A medida já tinha sido aprovada pelo Governo no ano passado, depois de sujeita a consulta pública, e foi hoje publicada em Diário da República para entrar em vigor no dia seguinte, exceto quanto às obrigações de inventário diário dos comercializadores grossistas e retalhistas de GPL engarrafado que entram em vigor no primeiro dia do próximo ano.
O regulamento determina que grossistas e retalhistas “estão obrigados, no ato de venda de uma garrafa de GPL, a receber em troca e por solicitação do cliente, uma garrafa usada equivalente, independentemente da respetiva marca comercial, não havendo lugar a qualquer pagamento pela receção da garrafa usada ou prestação de caução pela venda da garrafa cheia”.

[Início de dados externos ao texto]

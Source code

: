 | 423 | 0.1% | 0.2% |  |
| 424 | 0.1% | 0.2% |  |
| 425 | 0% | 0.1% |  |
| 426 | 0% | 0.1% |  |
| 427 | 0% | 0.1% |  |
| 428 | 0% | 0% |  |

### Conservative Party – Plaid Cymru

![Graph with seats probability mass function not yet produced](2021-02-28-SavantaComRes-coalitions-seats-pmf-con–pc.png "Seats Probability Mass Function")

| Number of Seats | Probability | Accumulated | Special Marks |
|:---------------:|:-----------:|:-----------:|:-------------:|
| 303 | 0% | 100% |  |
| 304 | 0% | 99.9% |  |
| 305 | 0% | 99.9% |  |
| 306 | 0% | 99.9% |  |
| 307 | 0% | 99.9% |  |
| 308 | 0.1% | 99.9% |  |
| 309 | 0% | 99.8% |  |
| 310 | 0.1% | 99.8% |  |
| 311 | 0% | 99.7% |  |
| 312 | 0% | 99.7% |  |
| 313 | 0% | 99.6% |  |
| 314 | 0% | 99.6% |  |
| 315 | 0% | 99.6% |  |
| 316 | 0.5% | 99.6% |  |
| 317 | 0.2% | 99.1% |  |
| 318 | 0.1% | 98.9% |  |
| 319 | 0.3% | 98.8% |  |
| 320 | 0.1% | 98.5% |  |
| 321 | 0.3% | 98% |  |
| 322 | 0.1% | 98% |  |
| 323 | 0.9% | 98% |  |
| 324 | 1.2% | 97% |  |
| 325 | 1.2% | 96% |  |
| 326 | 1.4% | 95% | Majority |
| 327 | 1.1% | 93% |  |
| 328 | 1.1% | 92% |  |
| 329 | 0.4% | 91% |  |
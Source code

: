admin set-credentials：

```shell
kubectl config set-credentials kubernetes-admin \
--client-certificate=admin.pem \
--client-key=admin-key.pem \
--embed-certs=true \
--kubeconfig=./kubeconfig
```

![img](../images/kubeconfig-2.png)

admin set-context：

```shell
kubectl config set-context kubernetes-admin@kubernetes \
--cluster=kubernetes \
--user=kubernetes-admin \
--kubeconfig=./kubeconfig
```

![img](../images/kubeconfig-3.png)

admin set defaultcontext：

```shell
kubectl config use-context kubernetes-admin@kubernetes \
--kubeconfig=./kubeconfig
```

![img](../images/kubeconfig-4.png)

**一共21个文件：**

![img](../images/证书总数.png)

O diploma define ainda que são garrafas equivalentes, independentemente das respetivas marcas comerciais, as que se encontrem na mesma tipologia, e esclarece que os comercializadores grossistas e retalhistas “podem recusar uma troca direta de garrafas de GPL apenas e quando se demonstre, de forma inequívoca, que a garrafa usada se encontra inoperacional para a sua função”.
Também a comercialização de GPL engarrafado com serviço de entrega e recolha de garrafas ao domicílio, segundo o regulamento, está igualmente vinculada à obrigação de troca de garrafas.